**EXERCISE PROMPT**: Your answer must be the lines from the top of the listing below through the line that holds "reporting, prioritizing, and", retyped exactly, with no pictures.

**ENTRIES SUPPLIED**:
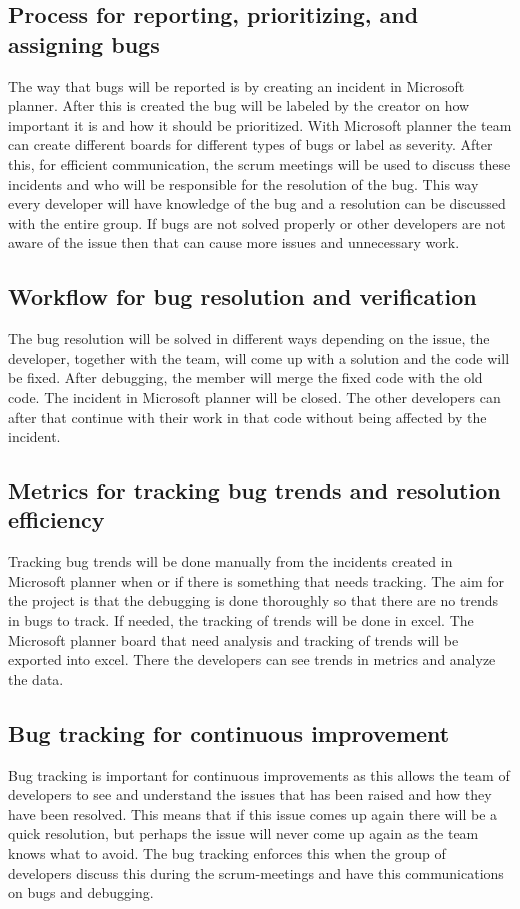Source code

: \documentclass{article}
\begin{document}
\subsection{Process for reporting, prioritizing, and assigning bugs}
The way that bugs will be reported is by creating an incident in Microsoft planner. After this is created the bug will be labeled by the creator on how important it is and how it should be prioritized. With Microsoft planner the team can create different boards for different types of bugs or label as severity. After this, for efficient communication, the scrum meetings will be used to discuss these incidents and who will be responsible for the resolution of the bug. This way every developer will have knowledge of the bug and a resolution can be discussed with the entire group. If bugs are not solved properly or other developers are not aware of the issue then that can cause more issues and unnecessary work.


\subsection{Workflow for bug resolution and verification}
The bug resolution will be solved in different ways depending on the issue, the developer, together with the team, will come up with a solution and the code will be fixed. After debugging, the member will merge the fixed code with the old code. The incident in Microsoft planner will be closed. The other developers can after that continue with their work in that code without being affected by the incident. 


\subsection{Metrics for tracking bug trends and resolution efficiency}
Tracking bug trends will be done manually from the incidents created in Microsoft planner when or if there is something that needs tracking. The aim for the project is that the debugging is done thoroughly so that there are no trends in bugs to track. If needed,  the tracking of trends will be done in excel. The Microsoft planner board that need analysis and tracking of trends will be exported into excel. There the developers can see trends in metrics and analyze the data. 


\subsection{Bug tracking for continuous improvement}
Bug tracking is important for continuous improvements as this allows the team of developers to see and understand the issues that has been raised and how they have been resolved. This means that if this issue comes up again there will be a quick resolution, but perhaps the issue will never come up again as the team knows what to avoid. The bug tracking enforces this when the group of developers discuss this during the scrum-meetings and have this communications on bugs and debugging.
\end{document}
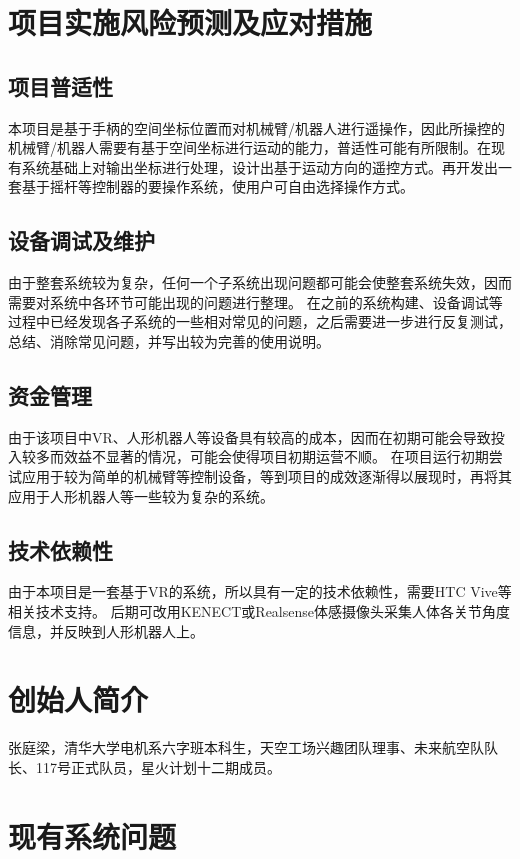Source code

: \chapter{项目实施风险预测及应对措施}
\section{项目普适性}
	
本项目是基于手柄的空间坐标位置而对机械臂/机器人进行遥操作，因此所操控的机械臂/机器人需要有基于空间坐标进行运动的能力，普适性可能有所限制。在现有系统基础上对输出坐标进行处理，设计出基于运动方向的遥控方式。再开发出一套基于摇杆等控制器的要操作系统，使用户可自由选择操作方式。
\section{设备调试及维护}
由于整套系统较为复杂，任何一个子系统出现问题都可能会使整套系统失效，因而需要对系统中各环节可能出现的问题进行整理。	在之前的系统构建、设备调试等过程中已经发现各子系统的一些相对常见的问题，之后需要进一步进行反复测试，总结、消除常见问题，并写出较为完善的使用说明。
\section{资金管理}

由于该项目中VR、人形机器人等设备具有较高的成本，因而在初期可能会导致投入较多而效益不显著的情况，可能会使得项目初期运营不顺。	在项目运行初期尝试应用于较为简单的机械臂等控制设备，等到项目的成效逐渐得以展现时，再将其应用于人形机器人等一些较为复杂的系统。
\section{技术依赖性}

由于本项目是一套基于VR的系统，所以具有一定的技术依赖性，需要HTC Vive等相关技术支持。	后期可改用KENECT或Realsense体感摄像头采集人体各关节角度信息，并反映到人形机器人上。



\chapter{创始人简介}
张庭梁，清华大学电机系六字班本科生，天空工场兴趣团队理事、未来航空队队长、117号正式队员，星火计划十二期成员。



\chapter{现有系统问题}

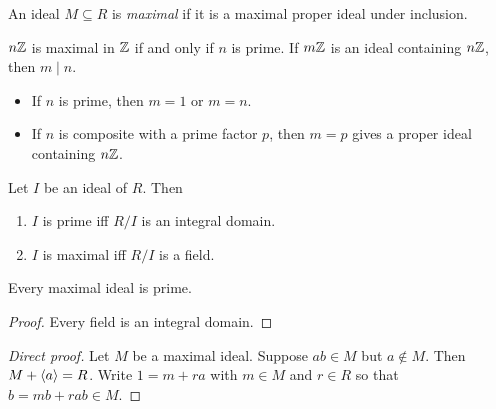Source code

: \begin{definition*} \label{def:comm-ideals:maximal}
    An ideal $M \subseteq R$ is \emph{maximal} if it is a maximal proper
    ideal under inclusion.
\end{definition*}
\begin{examples}
    \item $n\mathbb{Z}$ is maximal in $\mathbb{Z}$ if and only if $n$ is prime.
        If $m\mathbb{Z}$ is an ideal containing $n\mathbb{Z}$, then $m \mid n$.
        \begin{itemize}
            \item If $n$ is prime, then $m = 1$ or $m = n$.
            \item If $n$ is composite with a prime factor $p$, then
                $m = p$ gives a proper ideal containing $n\mathbb{Z}$.
        \end{itemize}
    \item
\end{examples}

\begin{proposition}
    Let $I$ be an ideal of $R$.
    Then
    \begin{enumerate}
        \item $I$ is prime iff $R/I$ is an integral domain.
        \item $I$ is maximal iff $R/I$ is a field.
    \end{enumerate}
\end{proposition}

\begin{proposition}
    Every maximal ideal is prime.
\end{proposition}
\begin{proof}
    Every field is an integral domain.
\end{proof}
\begin{proof}[Direct proof]
    Let $M$ be a maximal ideal.
    Suppose $ab \in M$ but $a \notin M$.
    Then $M + \langle a\rangle = R$.
    Write $1 = m + ra$ with $m \in M$ and $r \in R$
    so that $b = mb + rab \in M$.
\end{proof}


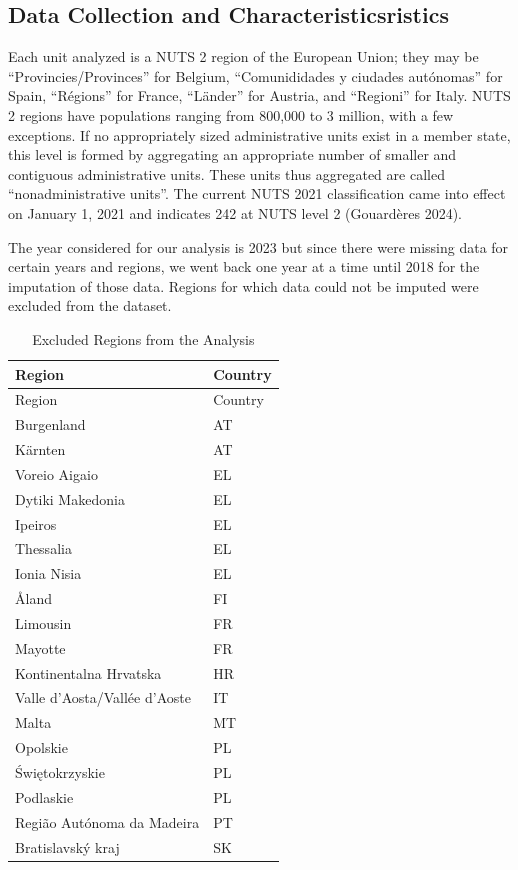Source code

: \documentclass[
  letterpaper,
  DIV=11,
  numbers=noendperiod,
  abstract]{scrartcl}
\begin{document}
\subsection{Data Collection and
Characteristicsristics}\label{data-collection-and-characteristicsristics}

Each unit analyzed is a NUTS 2 region of the European Union; they may be
``Provincies/Provinces'' for Belgium, ``Comunididades y ciudades
autónomas'' for Spain, ``Régions'' for France, ``Länder'' for Austria,
and ``Regioni'' for Italy. NUTS 2 regions have populations ranging from
800,000 to 3 million, with a few exceptions. If no appropriately sized
administrative units exist in a member state, this level is formed by
aggregating an appropriate number of smaller and contiguous
administrative units. These units thus aggregated are called
``nonadministrative units''. The current NUTS 2021 classification came
into effect on January 1, 2021 and indicates 242 at NUTS level 2
(Gouardères 2024).

The year considered for our analysis is 2023 but since there were
missing data for certain years and regions, we went back one year at a
time until 2018 for the imputation of those data. Regions for which data
could not be imputed were excluded from the dataset.

\begin{longtable}[]{@{}ll@{}}
\caption{Excluded Regions from the Analysis}\tabularnewline
\toprule\noalign{}
Region & Country \\
\midrule\noalign{}
\endfirsthead
\toprule\noalign{}
Region & Country \\
\midrule\noalign{}
\endhead
\bottomrule\noalign{}
\endlastfoot
Burgenland & AT \\
Kärnten & AT \\
Voreio Aigaio & EL \\
Dytiki Makedonia & EL \\
Ipeiros & EL \\
Thessalia & EL \\
Ionia Nisia & EL \\
Åland & FI \\
Limousin & FR \\
Mayotte & FR \\
Kontinentalna Hrvatska & HR \\
Valle d'Aosta/Vallée d'Aoste & IT \\
Malta & MT \\
Opolskie & PL \\
Świętokrzyskie & PL \\
Podlaskie & PL \\
Região Autónoma da Madeira & PT \\
Bratislavský kraj & SK \\
\end{longtable}
\end{document}
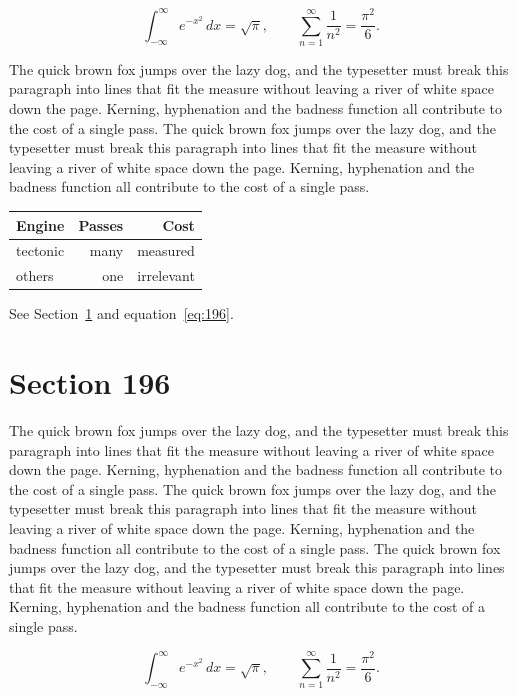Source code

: \documentclass{article}
\begin{document}
\begin{equation}\label{eq:195}
\int_{-\infty}^{\infty} e^{-x^{2}}\,dx = \sqrt{\pi}, \qquad
\sum_{n=1}^{\infty} \frac{1}{n^{2}} = \frac{\pi^{2}}{6}.
\end{equation}

The quick brown fox jumps over the lazy dog, and the typesetter must break this paragraph into lines that fit the measure without leaving a river of white space down the page. Kerning, hyphenation and the badness function all contribute to the cost of a single pass. The quick brown fox jumps over the lazy dog, and the typesetter must break this paragraph into lines that fit the measure without leaving a river of white space down the page. Kerning, hyphenation and the badness function all contribute to the cost of a single pass. 

\begin{center}
\begin{tabular}{lrr}
\toprule
Engine & Passes & Cost \\
\midrule
tectonic & many & measured \\
others & one & irrelevant \\
\bottomrule
\end{tabular}
\end{center}

See Section~\ref{sec:196} and equation~\eqref{eq:196}.
\section{Section 196}
\label{sec:196}
The quick brown fox jumps over the lazy dog, and the typesetter must break this paragraph into lines that fit the measure without leaving a river of white space down the page. Kerning, hyphenation and the badness function all contribute to the cost of a single pass. The quick brown fox jumps over the lazy dog, and the typesetter must break this paragraph into lines that fit the measure without leaving a river of white space down the page. Kerning, hyphenation and the badness function all contribute to the cost of a single pass. The quick brown fox jumps over the lazy dog, and the typesetter must break this paragraph into lines that fit the measure without leaving a river of white space down the page. Kerning, hyphenation and the badness function all contribute to the cost of a single pass. 

\begin{equation}\label{eq:196}
\int_{-\infty}^{\infty} e^{-x^{2}}\,dx = \sqrt{\pi}, \qquad
\sum_{n=1}^{\infty} \frac{1}{n^{2}} = \frac{\pi^{2}}{6}.
\end{equation}
\end{document}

**YOUR SOLUTION**:
Source code

: \documentclass{article}
\begin{document}
\subsection{Process for reporting, prioritizing, and assigning bugs}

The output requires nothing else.